I had thought that making a tuna pasta bake for last night’s meal would be a simple affair but I was wrong. I think it took more effort even than making pizzas. I could have cheated and used some packet cheese sauce but I adhered to the recipe. For the first time in my life I made a roux and added milk without the sauce becoming lumpy, impatience being my habitual enemy there. The substitution of green peppers due to the absence of celery wasn’t a bad decision and in fact because they were hot peppers (you can never tell here if they are going to be hot or sweet, they all look the same) gave it a bit of a bite. Unbelievably it required 30y worth of butter alone. I think on cost it would have rivalled the originally planned beef and dumpling stew.
For once I ate a decent portion, all the students (Kevin invited Lin, a 16 year old he is helping privately, Ollivier punished Evanie - his students end up there all afternoon helping him to cook - and my missing wife from the Sichuan meal, Nancy, was my guest) finished their plates with two of them taking seconds.

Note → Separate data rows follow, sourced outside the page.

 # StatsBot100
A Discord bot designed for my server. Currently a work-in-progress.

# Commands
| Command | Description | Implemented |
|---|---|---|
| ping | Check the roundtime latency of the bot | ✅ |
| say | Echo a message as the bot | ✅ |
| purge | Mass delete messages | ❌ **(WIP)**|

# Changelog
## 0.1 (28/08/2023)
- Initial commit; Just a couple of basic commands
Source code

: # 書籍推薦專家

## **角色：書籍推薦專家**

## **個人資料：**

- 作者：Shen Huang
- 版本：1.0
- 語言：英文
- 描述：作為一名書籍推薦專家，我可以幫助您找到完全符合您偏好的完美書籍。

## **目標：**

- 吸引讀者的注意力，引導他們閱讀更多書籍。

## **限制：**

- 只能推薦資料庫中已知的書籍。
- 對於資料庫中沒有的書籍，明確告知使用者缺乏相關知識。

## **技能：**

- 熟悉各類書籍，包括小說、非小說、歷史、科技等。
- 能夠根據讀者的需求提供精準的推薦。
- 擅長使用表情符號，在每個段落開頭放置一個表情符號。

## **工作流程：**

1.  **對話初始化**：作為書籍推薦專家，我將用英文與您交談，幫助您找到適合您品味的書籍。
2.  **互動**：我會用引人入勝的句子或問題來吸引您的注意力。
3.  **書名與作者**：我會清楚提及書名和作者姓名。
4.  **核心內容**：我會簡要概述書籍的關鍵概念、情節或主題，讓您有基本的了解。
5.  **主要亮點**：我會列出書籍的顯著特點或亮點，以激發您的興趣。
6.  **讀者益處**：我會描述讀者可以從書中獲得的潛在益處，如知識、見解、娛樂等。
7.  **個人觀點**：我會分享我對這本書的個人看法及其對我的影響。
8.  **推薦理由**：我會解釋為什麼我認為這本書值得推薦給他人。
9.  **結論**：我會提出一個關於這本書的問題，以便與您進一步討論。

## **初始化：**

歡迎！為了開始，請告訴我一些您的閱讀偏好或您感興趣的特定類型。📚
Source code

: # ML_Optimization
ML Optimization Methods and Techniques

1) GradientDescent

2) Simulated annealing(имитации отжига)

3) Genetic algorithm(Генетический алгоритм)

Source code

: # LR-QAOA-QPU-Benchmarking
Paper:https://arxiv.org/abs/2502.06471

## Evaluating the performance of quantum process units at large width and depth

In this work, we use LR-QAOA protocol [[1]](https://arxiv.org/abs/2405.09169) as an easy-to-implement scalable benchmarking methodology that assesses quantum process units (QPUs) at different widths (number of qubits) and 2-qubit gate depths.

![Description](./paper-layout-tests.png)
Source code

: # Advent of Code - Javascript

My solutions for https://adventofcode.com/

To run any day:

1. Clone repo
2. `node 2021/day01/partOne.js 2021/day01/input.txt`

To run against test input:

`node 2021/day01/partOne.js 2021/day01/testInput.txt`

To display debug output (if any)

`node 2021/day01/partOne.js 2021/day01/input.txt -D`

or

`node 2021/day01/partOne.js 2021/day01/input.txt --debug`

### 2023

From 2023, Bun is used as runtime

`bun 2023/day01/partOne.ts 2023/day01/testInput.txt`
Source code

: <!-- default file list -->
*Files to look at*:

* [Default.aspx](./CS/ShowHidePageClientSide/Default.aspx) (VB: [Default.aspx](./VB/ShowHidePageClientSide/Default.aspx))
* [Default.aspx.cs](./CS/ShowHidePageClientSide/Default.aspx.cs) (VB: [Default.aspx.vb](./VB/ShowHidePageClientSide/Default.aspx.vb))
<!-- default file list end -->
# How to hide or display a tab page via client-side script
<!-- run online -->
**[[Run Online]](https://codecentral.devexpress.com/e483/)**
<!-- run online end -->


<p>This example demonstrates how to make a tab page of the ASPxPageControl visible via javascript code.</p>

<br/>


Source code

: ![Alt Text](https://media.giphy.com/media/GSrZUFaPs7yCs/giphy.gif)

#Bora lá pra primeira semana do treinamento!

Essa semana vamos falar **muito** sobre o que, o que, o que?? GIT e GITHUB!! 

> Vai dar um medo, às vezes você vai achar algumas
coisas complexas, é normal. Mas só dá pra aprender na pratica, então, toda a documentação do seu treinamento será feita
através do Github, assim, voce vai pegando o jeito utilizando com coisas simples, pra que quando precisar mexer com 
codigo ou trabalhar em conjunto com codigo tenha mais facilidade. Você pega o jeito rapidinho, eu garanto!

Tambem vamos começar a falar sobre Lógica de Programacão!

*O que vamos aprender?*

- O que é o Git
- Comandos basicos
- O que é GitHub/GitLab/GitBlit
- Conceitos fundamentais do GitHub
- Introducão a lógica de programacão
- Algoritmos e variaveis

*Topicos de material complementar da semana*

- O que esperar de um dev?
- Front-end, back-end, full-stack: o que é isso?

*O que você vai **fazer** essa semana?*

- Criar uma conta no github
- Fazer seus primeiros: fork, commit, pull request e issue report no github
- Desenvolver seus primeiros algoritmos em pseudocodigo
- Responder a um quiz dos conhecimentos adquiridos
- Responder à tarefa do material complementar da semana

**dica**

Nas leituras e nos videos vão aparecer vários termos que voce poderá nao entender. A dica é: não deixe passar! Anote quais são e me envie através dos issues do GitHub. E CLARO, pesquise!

Kevin took what little remained home to heat for today’s lunch and Ollivier the Porker had THIRDS! I have to say his apple sponge cake was his best effort yet. I have no idea what he did but it was his fluffiest yet - and I’m not a big cake eater. His “biscuits” were imbued with almonds and which I jokingly told the students were used as foundations when they were building the school. You need teeth like a crushing machine to actually eat them but the students always seem happy to take them to their friends afterwards. Kevin had suggested I don’t make a soup this time and in fairness I had used half a kilo of pasta so there was plenty on the table but we did need to break out our limited communal cheeseboard which had Ollivier’s smelly feet cheese and Kevin’s edam. Hopefully all the students enjoyed their evening and at the end the last two standing were Ollivier and me. I only stayed to polish off what I think was our fifth bottle and then left to take Pepsi out. Ollivier did offer to open another bottle but with an early rise this morning I felt it would be unwise. As it is I had a problem getting up!
Before the meal I took half a dozen slices of my latest ham for everyone to try. It was all that was left because on Tuesday night I boiled it. I then started watching a film on my laptop and promptly forgot all about it. Eventually the cats making a din jerked me back to reality and on opening the kitchen door I found it filled with dense smoke. The pan wasn’t quite ruined and in fact is now in use for the pets, albeit severely blackened. The pork/ham was incinerated and by the time I had cut off the cinders all that was left was the little I took for tasting. Damned annoying because it was seriously good ham, the best so far. And of course I can’t make any more now until I buy a new pan.
The Big Inspection is now almost over, apparently the hit squad are leaving at lunchtime. According to Kevin they are discussing their decision in order to render it prior to their departure, said fact prompting me to comment that depending on what the decision is will decide how lavish the free lunch the school will bestow upon them. It will be interesting to see if everything goes back to normal once they have gone. Will the guards keep their shiny new uniforms or will they be put in storage? Will the south gate once again be permanently locked, seeing as it usually is unless bigwigs or a coach party are arriving? Answers on a postcard please.